Trending

Kansas City Super Bowl parade shooting: 3 charged with firearms offenses

KANSAS CITY, Mo. — Authorities have arrested three men on firearms charges related to last month’s deadly shooting at the Kansas City Chiefs’ Super Bowl victory parade.

>> Read more trending news

Federal investigators announced the arrests of Fedo Antonia Manning, 22; Ronnel Dewayne Williams Jr., 21; and Chaelyn Hendrick Groves, 19. Manning faces 12 charges while Williams and Groves are facing four counts each.

The men are accused of illegal firearms trafficking and straw purchases of firearms, including two that were recovered during the Feb. 14 shooting, officials said.

“Stopping straw buyers and preventing illegal firearms trafficking is our first line of defense against gun violence,” U.S. Attorney Teresa Moore said Wednesday in a statement. “At least two of the firearms recovered from the scene of the mass shooting at Union Station were illegally purchased or trafficked.”

Authorities said Manning bought an Anderson Manufacturing AM-15 .223-caliber pistol that was found loaded, in the “fire” position and abandoned along a wall following last month’s shooting. Officials said the gun had 26 live rounds in its magazine, which had room for 30 rounds, indicating that it might have been fired before it was left behind.

Manning bought the gun from Frontier Justice in Lee’s Summit, Missouri, on Aug. 7, 2022, officials said. It was one of more than a dozen firearms bought by Manning and later recovered by law enforcement from other people, including several who were barred from possessing firearms due to criminal convictions.

Investigators said they also recovered a Stag Arms 300-caliber pistol that Williams bought during a gun show at the KCI Expo Center on Nov. 25, 2023. Authorities said he bought the gun for Groves, who went to the expo with him but was too young to buy a gun himself.

Manning, Williams and Groves have not been charged with opening fire during the Feb. 14 shooting.

“These arrests serve as a notice to those who think they can illegally traffic guns into our communities or straw purchase firearms,” said Bernard Hansen, special-agent-in-charge of the Bureau of Alcohol, Tobacco, Firearms and Explosives’ Kansas City Field Division.

“The proliferation of illegal guns represents a grave danger to the public, but law enforcement is united and strong.”

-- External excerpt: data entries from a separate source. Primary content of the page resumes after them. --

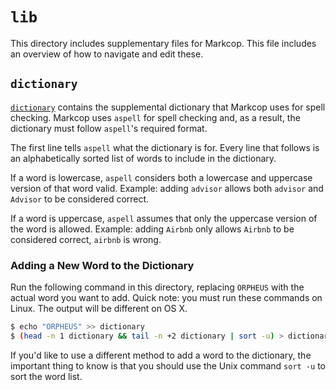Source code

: # `lib`

This directory includes supplementary files for Markcop. This file includes an overview of how to navigate and edit these.

## `dictionary`

[`dictionary`](dictionary) contains the supplemental dictionary that Markcop uses for spell checking. Markcop uses `aspell` for spell checking and, as a result, the dictionary must follow `aspell`'s required format.

The first line tells `aspell` what the dictionary is for. Every line that follows is an alphabetically sorted list of words to include in the dictionary.

If a word is lowercase, `aspell` considers both a lowercase and uppercase version of that word valid. Example: adding `advisor` allows both `advisor` and `Advisor` to be considered correct.

If a word is uppercase, `aspell` assumes that only the uppercase version of the word is allowed. Example: adding `Airbnb` only allows `Airbnb` to be considered correct, `airbnb` is wrong.

### Adding a New Word to the Dictionary

Run the following command in this directory, replacing `ORPHEUS` with the actual word you want to add. Quick note: you must run these commands on Linux. The output will be different on OS X.

```sh
$ echo "ORPHEUS" >> dictionary
$ (head -n 1 dictionary && tail -n +2 dictionary | sort -u) > dictionary.sorted && mv dictionary.sorted dictionary
```

If you'd like to use a different method to add a word to the dictionary, the important thing to know is that you should use the Unix command `sort -u` to sort the word list.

Last month, authorities announced that they had arrested Dominic M. Miller, 18, and Lyndell Mays, 22, on second-degree murder charges after shots rang out at the end of the Chiefs’ Super Bowl parade. Prosecutors said Mays pulled out a gun during an argument with another person and 11 people responded by pulling out their own weapons. Six people ultimately fired their weapons, investigators said.

Elizabeth “Lisa” Lopez-Galvan, 43, died following the ensuing chaos, which also left 22 people injured.

Two teenagers were also arrested in connection with the Valentine’s Day shooting.